A novel way citizens can end gerrymandering
Published March 10, 2017
by Charles Becker, Bruce Caldwell, Michael Munger and Edward Tower, Duke University, published in The Charlotte Observer, March 9, 2017.
North Carolina’s current system of gerrymandered voting districts is indeed harmful. Undemocratic and alien to American values, gerrymandering – drawing electoral districts to favor certain parties and minimize competitiveness of general elections – also undermines our society in many ways.
The answer to this problem, we believe, may seem counterintuitive, but is compelling: convince non-Republicans to register Republican or, almost as usefully, Unaffiliated.
Here’s why. The most obvious downside to gerrymandered districts is that they make voting for all but statewide or national offices largely futile, because elections are non-competitive and often do not offer multiple candidates. Gerrymandered districts thus discourage turnout and reduce citizen participation in governance.

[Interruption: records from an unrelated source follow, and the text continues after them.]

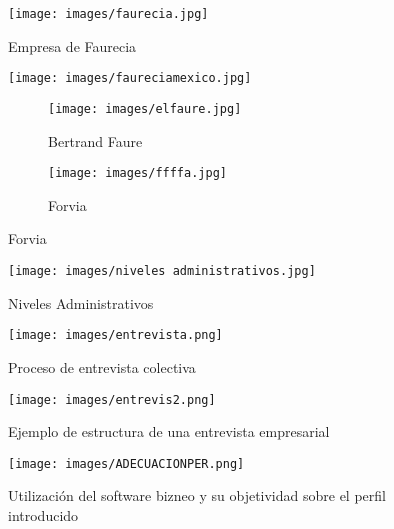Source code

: \documentclass[letterpaper,12pt]{article}
\begin{document}
\begin{sloppypar}
\begin{figure}[H]
    \centering
    \texttt{[image: images/faurecia.jpg]}
    \caption{Empresa de Faurecia}
    \label{fig: 1 }
    \texttt{[image: images/faureciamexico.jpg]}
    \caption{Faurecia México}
    \label{fig: 2}
    \begin{subfigure}{0.3\textwidth}
        \texttt{[image: images/elfaure.jpg]}
        \caption{Bertrand Faure}
        \label{fig: 3}  
    \end{subfigure}
    \begin{subfigure}{0.4\textwidth}
        \texttt{[image: images/ffffa.jpg]}
        \caption{Forvia}
        \label{fig:4}
    \end{subfigure}
\end{figure}
\newpage
\begin{figure}[H]
    \centering
    \texttt{[image: images/niveles administrativos.jpg]}
    \caption{Niveles Administrativos}
    \label{fig:5}
    \texttt{[image: images/entrevista.png]}
    \caption{Proceso de entrevista colectiva}
    \label{fig:6}
    \texttt{[image: images/entrevis2.png]}
    \caption{Ejemplo de estructura de una entrevista empresarial}
    \label{fig:7}
\end{figure}
\newpage
\begin{figure}[H]
    \centering 
    \texttt{[image: images/ADECUACIONPER.png]}
    \caption{Utilización del software bizneo y su objetividad sobre el perfil introducido}
\end{figure}


\end{sloppypar}
\end{document}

But that’s just a start. Without gerrymandering, democracy is like free-market capitalism: It generates better ideas and candidates by fostering competition for votes. In this system, politicians compete for the center and avoid extreme positions supported by only a fraction of voters.
Granted, politicians and political parties end up looking very much alike, but they also have incentive to innovate and to be philosophically close to a large number of citizens.
Regardless of which party wins, gerrymandered systems like those in North Carolina (and Maryland, where the Democrats did the gerrymandering; this isn’t a partisan point) do not represent popular preferences. The actual choices occur in primaries, when the most energized and extreme voters usually choose the dominant party’s candidate.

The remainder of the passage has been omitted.